5 Tips to Position Yourself as a Thought Leader in Your Niche

5 Tips to Position Yourself as a Thought Leader in Your Niche: image 1

Getting to such a position isn’t something that can be achieved over night. Thought, time and money all have to be invested if you want to reach the top of your chosen field.

The good news is that there are certain shortcuts that can help you to get there faster. By following our list of five tips below, you’ll be on right path to becoming a thought leader in next to no time.

Produce Content

If you want to establish yourself as a thought leader, you have to be producing plenty of quality content on a regular basis.

Blogging is the most logical place to start.  On average, sites that have their own blog have 434% more indexed pages. How does this benefit you? It simply means that search engines, such as Google, will recognise your site as a valuable resource of information, something that will help to improve its search engine ranking. The higher your ranking, the more clicks you’ll get on your site.

It’s worth keeping in mind that Google’s algorithms tend to favour content between 1,140-1,285 words, so blogging isn’t something you can necessarily quickly squeeze in at the end of each day. If you’re still not convinced that it’s all worth it, get this: B2B marketers that use blogs receive over two-thirds (67%) more leads than those without.

Mix it Up

Mixing up your content is a great way to keep your readership engaged. Try to produce any of the following alongside your blog:

  • Videos

  • Ebooks

  • Guides

  • Emails

  • Podcasts

  • Whitepapers

Doing this can increase your brand awareness across several different platforms, which will only help to improve your credibility in your chosen industry.
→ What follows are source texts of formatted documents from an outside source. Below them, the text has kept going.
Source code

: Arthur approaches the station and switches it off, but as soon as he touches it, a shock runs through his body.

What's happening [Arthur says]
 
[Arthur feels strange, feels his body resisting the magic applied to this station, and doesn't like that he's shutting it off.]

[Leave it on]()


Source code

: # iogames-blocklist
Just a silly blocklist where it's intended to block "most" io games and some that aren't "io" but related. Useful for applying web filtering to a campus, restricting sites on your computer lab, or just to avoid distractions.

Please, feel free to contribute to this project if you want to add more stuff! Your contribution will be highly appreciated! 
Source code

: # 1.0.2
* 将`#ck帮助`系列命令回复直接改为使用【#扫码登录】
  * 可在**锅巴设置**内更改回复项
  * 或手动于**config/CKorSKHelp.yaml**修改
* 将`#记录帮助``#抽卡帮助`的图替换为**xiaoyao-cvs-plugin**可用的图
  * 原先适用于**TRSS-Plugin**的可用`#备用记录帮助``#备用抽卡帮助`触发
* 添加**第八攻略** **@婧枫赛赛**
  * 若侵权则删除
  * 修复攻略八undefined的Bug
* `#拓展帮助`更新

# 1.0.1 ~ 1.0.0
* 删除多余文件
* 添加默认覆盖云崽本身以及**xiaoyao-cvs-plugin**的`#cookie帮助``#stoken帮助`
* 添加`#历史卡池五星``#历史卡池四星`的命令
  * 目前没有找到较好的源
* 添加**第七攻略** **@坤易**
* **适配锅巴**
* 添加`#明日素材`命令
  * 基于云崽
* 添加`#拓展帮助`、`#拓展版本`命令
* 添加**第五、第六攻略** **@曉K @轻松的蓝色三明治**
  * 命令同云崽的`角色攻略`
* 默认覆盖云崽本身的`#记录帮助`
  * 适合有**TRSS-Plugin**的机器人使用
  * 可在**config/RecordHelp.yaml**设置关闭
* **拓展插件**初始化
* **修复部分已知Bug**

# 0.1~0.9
Once trust a level of trust has been established between yourself and your audience, the easier it will be to bait them into buying your products or services.

Be Conversational

If you’ve read through to this point of the article, go ahead and give yourself a pat on the back. Nearly half of people (43%) say they skim through content, so you need to use all the tricks of the trade to capture their attention.
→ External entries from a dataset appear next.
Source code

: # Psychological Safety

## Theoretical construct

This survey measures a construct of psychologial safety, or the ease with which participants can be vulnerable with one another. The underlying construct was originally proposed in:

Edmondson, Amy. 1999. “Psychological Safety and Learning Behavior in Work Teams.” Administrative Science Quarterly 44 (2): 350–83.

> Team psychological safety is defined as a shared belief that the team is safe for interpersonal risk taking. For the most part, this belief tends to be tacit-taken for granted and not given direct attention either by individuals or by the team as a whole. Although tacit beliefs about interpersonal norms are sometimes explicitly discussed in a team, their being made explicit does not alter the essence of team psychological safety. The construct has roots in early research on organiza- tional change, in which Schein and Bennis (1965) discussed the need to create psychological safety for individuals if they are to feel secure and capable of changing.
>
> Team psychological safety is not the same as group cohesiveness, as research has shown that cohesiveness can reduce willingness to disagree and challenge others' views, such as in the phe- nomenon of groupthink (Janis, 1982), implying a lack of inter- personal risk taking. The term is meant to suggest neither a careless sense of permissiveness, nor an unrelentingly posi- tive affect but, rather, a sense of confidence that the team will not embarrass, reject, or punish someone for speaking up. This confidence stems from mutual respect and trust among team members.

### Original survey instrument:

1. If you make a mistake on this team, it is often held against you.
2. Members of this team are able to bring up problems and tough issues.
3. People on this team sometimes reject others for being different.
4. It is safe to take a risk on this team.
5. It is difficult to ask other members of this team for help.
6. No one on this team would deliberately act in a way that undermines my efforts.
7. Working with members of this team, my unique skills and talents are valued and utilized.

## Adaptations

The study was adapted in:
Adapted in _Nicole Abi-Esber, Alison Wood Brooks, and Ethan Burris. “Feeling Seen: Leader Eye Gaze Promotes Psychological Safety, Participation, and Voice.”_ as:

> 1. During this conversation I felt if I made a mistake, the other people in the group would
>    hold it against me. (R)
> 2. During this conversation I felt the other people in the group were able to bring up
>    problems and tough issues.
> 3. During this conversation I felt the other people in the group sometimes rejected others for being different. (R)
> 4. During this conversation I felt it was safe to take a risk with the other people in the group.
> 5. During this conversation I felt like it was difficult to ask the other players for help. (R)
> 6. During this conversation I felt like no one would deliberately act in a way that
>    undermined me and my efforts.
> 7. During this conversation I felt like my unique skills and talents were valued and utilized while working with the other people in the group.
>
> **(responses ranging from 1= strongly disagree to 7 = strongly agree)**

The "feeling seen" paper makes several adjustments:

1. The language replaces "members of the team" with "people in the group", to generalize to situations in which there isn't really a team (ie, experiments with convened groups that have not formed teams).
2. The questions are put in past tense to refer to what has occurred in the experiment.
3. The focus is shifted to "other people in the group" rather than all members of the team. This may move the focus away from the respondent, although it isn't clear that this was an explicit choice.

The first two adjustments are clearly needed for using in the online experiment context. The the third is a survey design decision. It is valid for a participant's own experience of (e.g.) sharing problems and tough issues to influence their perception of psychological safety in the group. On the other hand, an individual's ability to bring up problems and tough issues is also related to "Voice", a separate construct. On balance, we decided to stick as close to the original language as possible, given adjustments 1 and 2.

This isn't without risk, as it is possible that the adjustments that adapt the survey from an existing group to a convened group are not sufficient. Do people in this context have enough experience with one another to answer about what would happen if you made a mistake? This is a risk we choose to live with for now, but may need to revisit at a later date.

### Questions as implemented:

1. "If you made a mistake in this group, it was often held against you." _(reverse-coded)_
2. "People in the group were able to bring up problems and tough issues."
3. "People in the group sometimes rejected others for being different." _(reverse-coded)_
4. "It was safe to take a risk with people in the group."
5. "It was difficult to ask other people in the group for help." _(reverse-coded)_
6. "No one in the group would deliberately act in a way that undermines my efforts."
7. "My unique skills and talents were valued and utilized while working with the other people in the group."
Polls, photographs, videos, headers and quotes can all help you to achieve this, but if we could give you one tip above all else, it would be to keep things conversational. There’s nothing worse than trying to read through dry content that’s full of business jargon, so write in a style that’s more in line with how you speak.

Get it Right on Social Media

Many companies use social media solely to post links back to their own site. We hate to break it to you, but this approach will very rarely grow your standing in your industry.

The key to social media is its name. You have to be social. Start by answering people’s questions and joining in conversations that you feel like you can contribute to in a meaningful way. Of course, share your own content, but don’t be afraid to share others as well. If you scratch someone else's back, they’ll be much more likely to consider scratching yours by sharing some of your content.

When used effectively, social media can be a great place to build relationships that can come in handy later down the line.

Guest Blog

Your content doesn’t have to just be restricted to your own site. One of the best ways of getting yourself known is to produce guest blogs for other popular websites. Obviously, this is only worth doing if the website is in some way related to your company’s field.

To be considered as a contributor, you’ll have to be willing to produce content that fills a certain void on their site. If you’re not an expert on the topic, stay away.


The old adage of quality over quantity really does ring true when it comes to thought leadership. Although it can be tempting to splurge out as much content as possible to try and increase awareness around your brand, this approach can end up backfiring if your content isn’t up to scratch.

Why? Well, a large number of consumers and business leaders use thought leadership to assess the calibre of a businesses’ thinking, an opinion that is backed up by a recent LinkedIn survey of business decision makers. If your content lacks any sort of relevance to the reader or is poorly written, it’s likely that they’ll take their money elsewhere.